Third-Party Notice Requirements:
If a licensee discovers that a cybersecurity incident in an information system maintained by a third-party service provider, the licensee shall treat the event in the same manner for purposes of notification to the Commissioner of Insurance.
The Commissioner may take any action that is necessary or appropriate to enforce the provisions of the code and, in addition to or in lieu of suspending, revoking or refusing to reissue or renew any license, certificate of registration or authorization to operate the commissioner has issued, or may issue, to the licensee, impose on such licensee a civil penalty of not more than fifty thousand dollars for each violation of the provisions of this section. The commissioner may bring a civil action to recover the amount of any civil penalty that the commissioner imposes on a licensee.
Information Security Standard
Covered Entities: Any entity that owns, licenses, or maintains computerized data that includes PI of Connecticut residents.
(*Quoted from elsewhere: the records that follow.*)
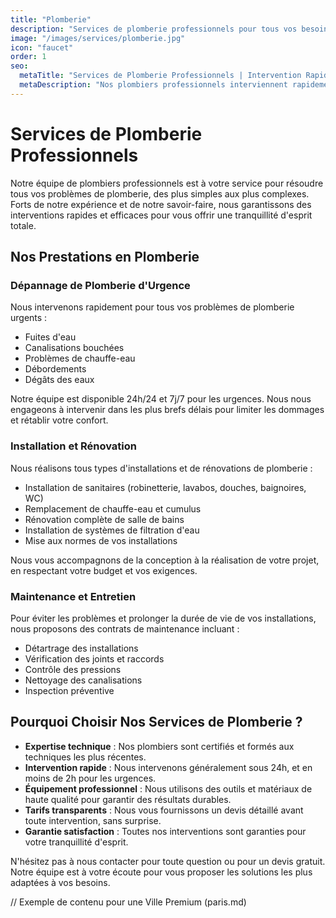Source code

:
 ```yaml
---
title: "Plomberie"
description: "Services de plomberie professionnels pour tous vos besoins. Intervention rapide et travail de qualité garanti."
image: "/images/services/plomberie.jpg"
icon: "faucet"
order: 1
seo:
  metaTitle: "Services de Plomberie Professionnels | Intervention Rapide"
  metaDescription: "Nos plombiers professionnels interviennent rapidement pour tous vos besoins en plomberie : dépannage, installation, rénovation. Devis gratuit."
---
```

# Services de Plomberie Professionnels

Notre équipe de plombiers professionnels est à votre service pour résoudre tous vos problèmes de plomberie, des plus simples aux plus complexes. Forts de notre expérience et de notre savoir-faire, nous garantissons des interventions rapides et efficaces pour vous offrir une tranquillité d'esprit totale.

## Nos Prestations en Plomberie

### Dépannage de Plomberie d'Urgence

Nous intervenons rapidement pour tous vos problèmes de plomberie urgents :

- Fuites d'eau
- Canalisations bouchées
- Problèmes de chauffe-eau
- Débordements
- Dégâts des eaux

Notre équipe est disponible 24h/24 et 7j/7 pour les urgences. Nous nous engageons à intervenir dans les plus brefs délais pour limiter les dommages et rétablir votre confort.

### Installation et Rénovation

Nous réalisons tous types d'installations et de rénovations de plomberie :

- Installation de sanitaires (robinetterie, lavabos, douches, baignoires, WC)
- Remplacement de chauffe-eau et cumulus
- Rénovation complète de salle de bains
- Installation de systèmes de filtration d'eau
- Mise aux normes de vos installations

Nous vous accompagnons de la conception à la réalisation de votre projet, en respectant votre budget et vos exigences.

### Maintenance et Entretien

Pour éviter les problèmes et prolonger la durée de vie de vos installations, nous proposons des contrats de maintenance incluant :

- Détartrage des installations
- Vérification des joints et raccords
- Contrôle des pressions
- Nettoyage des canalisations
- Inspection préventive

## Pourquoi Choisir Nos Services de Plomberie ?

- **Expertise technique** : Nos plombiers sont certifiés et formés aux techniques les plus récentes.
- **Intervention rapide** : Nous intervenons généralement sous 24h, et en moins de 2h pour les urgences.
- **Équipement professionnel** : Nous utilisons des outils et matériaux de haute qualité pour garantir des résultats durables.
- **Tarifs transparents** : Nous vous fournissons un devis détaillé avant toute intervention, sans surprise.
- **Garantie satisfaction** : Toutes nos interventions sont garanties pour votre tranquillité d'esprit.

N'hésitez pas à nous contacter pour toute question ou pour un devis gratuit. Notre équipe est à votre écoute pour vous proposer les solutions les plus adaptées à vos besoins.

// Exemple de contenu pour une Ville Premium (paris.md)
First Party Security Standard: Any entity who collects Social Security numbers in the course of business shall create a privacy protection policy which shall be published or publicly displayed. For purposes of this subsection, "publicly displayed" includes, but is not limited to, posting on an Internet web page. Such policy shall (1) protect the confidentiality of Social Security numbers, (2) prohibit unlawful disclosure of Social Security numbers, and (3) limit access to Social Security numbers.
Third Party Security Standard: N/A
Disposal/Destruction Standard: Any entity in possession of personal information of another person shall safeguard the data, computer files and documents containing the information from misuse by third parties, and shall destroy, erase or make unreadable such data, computer files and documents prior to disposal.
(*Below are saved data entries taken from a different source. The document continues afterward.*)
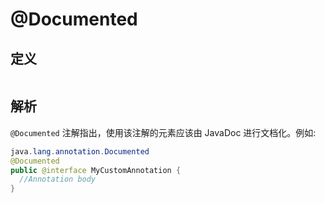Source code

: # @Documented

## 定义

```

```

## 解析

`@Documented`  注解指出，使用该注解的元素应该由 JavaDoc 进行文档化。例如:

```java
java.lang.annotation.Documented
@Documented
public @interface MyCustomAnnotation {
  //Annotation body
}
```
Data Format: Electronic and physical.
Citations: Conn. Gen. Stat. § 42-471
- Personal Information (PI): An individual’s first name / first initial and last name in combination with one (1) or more of the following data elements:
- Social Security number;
- Driver’s license number or state identification card number;
- Financial account or payment card number plus any required security code, access code, or password that would permit access to an individual’s financial account;
- Taxpayer identification number;
- Identity protection personal identification number issued by the IRS;
- Passport number, military identification number or other identification number issued by the government that is commonly used to verify identity;
- Medical information regarding individual medical history, mental or physical condition, or medical treatment or diagnosis by a health care professional;
- Health insurance policy number or subscriber identification number, or any unique identifier used by a health insurer to identify the individual; or
- Biometric information consisting of data generated by electronic measurements of an individual's unique physical characteristics used to authenticate or ascertain the individual's identity, such as a fingerprint, voice print, retina or iris image.
A username or email address in combination with a password or security question and answer that would permit access to an online account.
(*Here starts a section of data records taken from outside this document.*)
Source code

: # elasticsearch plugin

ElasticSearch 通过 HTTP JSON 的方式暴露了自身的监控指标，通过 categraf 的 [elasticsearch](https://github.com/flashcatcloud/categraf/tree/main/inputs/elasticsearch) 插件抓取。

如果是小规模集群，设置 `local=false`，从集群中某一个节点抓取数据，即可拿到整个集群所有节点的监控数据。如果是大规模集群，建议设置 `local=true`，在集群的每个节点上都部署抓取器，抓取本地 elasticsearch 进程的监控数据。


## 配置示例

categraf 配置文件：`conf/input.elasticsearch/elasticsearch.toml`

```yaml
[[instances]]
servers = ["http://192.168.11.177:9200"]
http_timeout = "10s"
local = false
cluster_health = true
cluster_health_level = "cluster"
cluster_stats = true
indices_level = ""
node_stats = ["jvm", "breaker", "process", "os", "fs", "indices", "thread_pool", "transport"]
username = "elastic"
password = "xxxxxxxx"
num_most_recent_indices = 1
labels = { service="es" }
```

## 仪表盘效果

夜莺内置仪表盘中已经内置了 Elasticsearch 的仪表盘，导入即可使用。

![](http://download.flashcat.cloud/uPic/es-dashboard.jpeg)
PI does not include publicly available information that is lawfully made available to the general public from federal, state, or local government records.
Methods of Compliance:
The statute does not define methods of compliance.
- Health Care: N/A
- Financial: N/A
- Other: These requirements do not apply to any agency or political subdivision of the state.
These requirements are enforceable only by such other state agency pursuant to such other state agency's existing statutory and regulatory authority.
Violating entities shall be subject to a civil penalty of $500 for each violation, provided such civil penalty shall not exceed $500,000 dollars for any single event. It shall not be a violation of this section if such violation was unintentional.